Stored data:
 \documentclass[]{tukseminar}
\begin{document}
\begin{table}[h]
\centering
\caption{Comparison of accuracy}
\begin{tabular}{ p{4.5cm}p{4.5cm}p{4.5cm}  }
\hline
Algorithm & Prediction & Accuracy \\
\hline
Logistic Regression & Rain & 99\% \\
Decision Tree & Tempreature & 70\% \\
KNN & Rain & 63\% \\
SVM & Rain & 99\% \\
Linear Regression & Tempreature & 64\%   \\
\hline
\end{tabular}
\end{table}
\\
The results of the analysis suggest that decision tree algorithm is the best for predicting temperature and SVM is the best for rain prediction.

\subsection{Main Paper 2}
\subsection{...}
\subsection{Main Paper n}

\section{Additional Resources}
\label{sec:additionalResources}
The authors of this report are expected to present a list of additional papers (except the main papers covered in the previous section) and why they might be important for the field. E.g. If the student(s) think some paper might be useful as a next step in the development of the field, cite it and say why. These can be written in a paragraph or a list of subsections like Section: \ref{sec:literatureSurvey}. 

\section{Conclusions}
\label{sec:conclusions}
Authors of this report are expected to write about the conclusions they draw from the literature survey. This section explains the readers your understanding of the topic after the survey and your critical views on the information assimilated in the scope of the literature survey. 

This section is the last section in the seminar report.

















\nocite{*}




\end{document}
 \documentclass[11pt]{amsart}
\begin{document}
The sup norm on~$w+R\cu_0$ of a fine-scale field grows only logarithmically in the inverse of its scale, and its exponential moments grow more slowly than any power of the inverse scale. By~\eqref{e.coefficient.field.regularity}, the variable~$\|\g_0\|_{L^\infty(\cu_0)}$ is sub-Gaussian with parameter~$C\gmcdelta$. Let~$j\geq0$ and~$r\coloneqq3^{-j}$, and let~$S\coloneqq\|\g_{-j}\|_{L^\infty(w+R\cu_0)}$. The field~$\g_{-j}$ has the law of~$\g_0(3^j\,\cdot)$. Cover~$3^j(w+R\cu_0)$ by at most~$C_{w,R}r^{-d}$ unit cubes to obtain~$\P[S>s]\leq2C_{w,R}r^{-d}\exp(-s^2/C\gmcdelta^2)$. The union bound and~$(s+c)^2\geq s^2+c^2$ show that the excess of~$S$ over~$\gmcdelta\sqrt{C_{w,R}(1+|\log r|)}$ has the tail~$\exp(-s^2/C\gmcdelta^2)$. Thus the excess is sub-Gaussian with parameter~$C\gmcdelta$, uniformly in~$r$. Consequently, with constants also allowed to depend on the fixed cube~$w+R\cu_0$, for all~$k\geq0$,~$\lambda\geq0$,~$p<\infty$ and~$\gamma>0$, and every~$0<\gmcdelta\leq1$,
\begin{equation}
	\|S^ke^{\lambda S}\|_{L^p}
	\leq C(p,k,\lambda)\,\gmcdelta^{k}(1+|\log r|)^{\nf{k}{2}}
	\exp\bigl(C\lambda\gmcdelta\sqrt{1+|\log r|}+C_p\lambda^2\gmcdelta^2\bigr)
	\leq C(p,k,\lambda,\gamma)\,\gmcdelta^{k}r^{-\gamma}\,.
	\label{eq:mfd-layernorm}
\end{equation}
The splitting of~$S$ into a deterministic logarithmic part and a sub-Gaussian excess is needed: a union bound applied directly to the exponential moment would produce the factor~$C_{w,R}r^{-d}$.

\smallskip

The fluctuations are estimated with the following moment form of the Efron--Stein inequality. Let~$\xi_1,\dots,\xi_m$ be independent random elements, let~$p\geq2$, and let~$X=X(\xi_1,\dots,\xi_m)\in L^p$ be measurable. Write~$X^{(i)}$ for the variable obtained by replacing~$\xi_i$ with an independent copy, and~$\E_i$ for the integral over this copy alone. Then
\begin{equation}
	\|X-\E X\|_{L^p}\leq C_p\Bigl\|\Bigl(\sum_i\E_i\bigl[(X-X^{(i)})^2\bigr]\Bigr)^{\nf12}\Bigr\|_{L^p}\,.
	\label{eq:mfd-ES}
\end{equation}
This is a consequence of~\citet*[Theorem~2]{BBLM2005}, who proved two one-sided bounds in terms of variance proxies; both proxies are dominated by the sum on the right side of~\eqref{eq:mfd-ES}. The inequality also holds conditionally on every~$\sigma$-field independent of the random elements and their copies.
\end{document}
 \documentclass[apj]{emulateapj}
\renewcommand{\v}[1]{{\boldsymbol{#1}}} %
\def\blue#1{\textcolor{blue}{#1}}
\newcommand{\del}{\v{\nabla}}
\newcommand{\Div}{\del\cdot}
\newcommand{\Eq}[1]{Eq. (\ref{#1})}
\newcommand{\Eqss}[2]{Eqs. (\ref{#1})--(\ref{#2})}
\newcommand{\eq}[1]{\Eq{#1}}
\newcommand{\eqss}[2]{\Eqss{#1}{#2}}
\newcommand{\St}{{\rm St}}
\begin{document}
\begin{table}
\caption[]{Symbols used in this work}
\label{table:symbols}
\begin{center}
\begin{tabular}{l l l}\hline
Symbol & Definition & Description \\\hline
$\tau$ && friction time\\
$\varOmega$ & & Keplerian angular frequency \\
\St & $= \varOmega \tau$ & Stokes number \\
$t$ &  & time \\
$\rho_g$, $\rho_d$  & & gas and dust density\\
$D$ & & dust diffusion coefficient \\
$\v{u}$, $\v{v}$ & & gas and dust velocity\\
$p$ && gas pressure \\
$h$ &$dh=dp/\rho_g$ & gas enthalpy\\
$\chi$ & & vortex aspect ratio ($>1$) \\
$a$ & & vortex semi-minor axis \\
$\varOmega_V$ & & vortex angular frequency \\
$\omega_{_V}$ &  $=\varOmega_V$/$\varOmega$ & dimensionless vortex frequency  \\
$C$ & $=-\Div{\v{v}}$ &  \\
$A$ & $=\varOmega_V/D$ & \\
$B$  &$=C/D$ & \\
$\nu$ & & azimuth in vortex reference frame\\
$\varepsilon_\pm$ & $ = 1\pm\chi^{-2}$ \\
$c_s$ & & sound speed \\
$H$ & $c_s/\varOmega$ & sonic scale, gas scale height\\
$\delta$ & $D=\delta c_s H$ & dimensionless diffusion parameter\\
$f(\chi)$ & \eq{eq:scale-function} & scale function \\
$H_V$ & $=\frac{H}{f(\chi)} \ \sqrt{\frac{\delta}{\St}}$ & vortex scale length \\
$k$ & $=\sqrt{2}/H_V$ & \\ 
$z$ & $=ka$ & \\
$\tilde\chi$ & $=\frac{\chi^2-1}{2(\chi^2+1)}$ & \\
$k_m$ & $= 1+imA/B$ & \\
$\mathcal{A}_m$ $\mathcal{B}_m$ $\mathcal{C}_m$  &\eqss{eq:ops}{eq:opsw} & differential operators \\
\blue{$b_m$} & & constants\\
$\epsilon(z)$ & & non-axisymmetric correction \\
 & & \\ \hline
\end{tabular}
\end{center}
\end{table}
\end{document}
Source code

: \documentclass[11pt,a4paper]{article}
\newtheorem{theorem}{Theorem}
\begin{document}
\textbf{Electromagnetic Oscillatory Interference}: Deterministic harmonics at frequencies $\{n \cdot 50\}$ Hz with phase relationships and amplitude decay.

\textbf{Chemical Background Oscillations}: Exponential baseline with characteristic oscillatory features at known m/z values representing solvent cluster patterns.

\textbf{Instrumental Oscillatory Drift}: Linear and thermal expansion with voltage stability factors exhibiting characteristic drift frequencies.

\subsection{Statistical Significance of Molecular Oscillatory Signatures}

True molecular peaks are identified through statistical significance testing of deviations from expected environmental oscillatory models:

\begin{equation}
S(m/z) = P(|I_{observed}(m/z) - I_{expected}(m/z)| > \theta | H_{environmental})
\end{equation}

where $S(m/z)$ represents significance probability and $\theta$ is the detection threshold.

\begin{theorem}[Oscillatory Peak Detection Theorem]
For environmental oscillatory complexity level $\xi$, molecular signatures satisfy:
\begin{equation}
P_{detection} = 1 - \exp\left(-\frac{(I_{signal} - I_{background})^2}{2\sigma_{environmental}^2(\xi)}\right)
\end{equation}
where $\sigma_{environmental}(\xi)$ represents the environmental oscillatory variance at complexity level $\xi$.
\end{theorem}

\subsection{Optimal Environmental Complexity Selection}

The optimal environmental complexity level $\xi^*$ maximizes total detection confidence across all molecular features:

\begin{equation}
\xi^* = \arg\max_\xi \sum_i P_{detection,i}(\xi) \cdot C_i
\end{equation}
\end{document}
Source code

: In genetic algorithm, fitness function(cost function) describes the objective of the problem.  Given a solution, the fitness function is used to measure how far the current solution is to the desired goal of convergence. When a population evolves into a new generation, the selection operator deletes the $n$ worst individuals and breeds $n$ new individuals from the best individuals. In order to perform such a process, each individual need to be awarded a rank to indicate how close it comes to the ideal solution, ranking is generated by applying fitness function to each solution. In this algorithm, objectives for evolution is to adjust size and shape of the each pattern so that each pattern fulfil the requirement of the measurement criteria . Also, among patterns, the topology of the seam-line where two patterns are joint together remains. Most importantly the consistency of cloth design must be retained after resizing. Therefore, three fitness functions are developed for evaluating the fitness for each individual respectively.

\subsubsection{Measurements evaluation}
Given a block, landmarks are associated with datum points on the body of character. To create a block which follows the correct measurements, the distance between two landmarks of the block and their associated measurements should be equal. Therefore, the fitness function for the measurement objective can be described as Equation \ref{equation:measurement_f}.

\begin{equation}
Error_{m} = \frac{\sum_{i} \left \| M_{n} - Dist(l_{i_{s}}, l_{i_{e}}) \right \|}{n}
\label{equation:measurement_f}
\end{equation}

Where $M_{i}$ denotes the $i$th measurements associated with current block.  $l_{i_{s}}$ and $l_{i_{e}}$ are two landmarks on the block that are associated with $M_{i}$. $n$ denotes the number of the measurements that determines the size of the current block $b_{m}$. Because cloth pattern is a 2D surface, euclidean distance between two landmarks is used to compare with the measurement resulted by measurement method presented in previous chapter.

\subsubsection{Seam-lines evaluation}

Work required → Retype exactly the lines of the data above that fall between the line with "diffusion coefficient \\" and the line with "non-axisymmetric correction \\", inclusive, and add nothing.

The completed task →
$D$ & & dust diffusion coefficient \\
$\v{u}$, $\v{v}$ & & gas and dust velocity\\
$p$ && gas pressure \\
$h$ &$dh=dp/\rho_g$ & gas enthalpy\\
$\chi$ & & vortex aspect ratio ($>1$) \\
$a$ & & vortex semi-minor axis \\
$\varOmega_V$ & & vortex angular frequency \\
$\omega_{_V}$ &  $=\varOmega_V$/$\varOmega$ & dimensionless vortex frequency  \\
$C$ & $=-\Div{\v{v}}$ &  \\
$A$ & $=\varOmega_V/D$ & \\
$B$  &$=C/D$ & \\
$\nu$ & & azimuth in vortex reference frame\\
$\varepsilon_\pm$ & $ = 1\pm\chi^{-2}$ \\
$c_s$ & & sound speed \\
$H$ & $c_s/\varOmega$ & sonic scale, gas scale height\\
$\delta$ & $D=\delta c_s H$ & dimensionless diffusion parameter\\
$f(\chi)$ & \eq{eq:scale-function} & scale function \\
$H_V$ & $=\frac{H}{f(\chi)} \ \sqrt{\frac{\delta}{\St}}$ & vortex scale length \\
$k$ & $=\sqrt{2}/H_V$ & \\ 
$z$ & $=ka$ & \\
$\tilde\chi$ & $=\frac{\chi^2-1}{2(\chi^2+1)}$ & \\
$k_m$ & $= 1+imA/B$ & \\
$\mathcal{A}_m$ $\mathcal{B}_m$ $\mathcal{C}_m$  &\eqss{eq:ops}{eq:opsw} & differential operators \\
\blue{$b_m$} & & constants\\
$\epsilon(z)$ & & non-axisymmetric correction \\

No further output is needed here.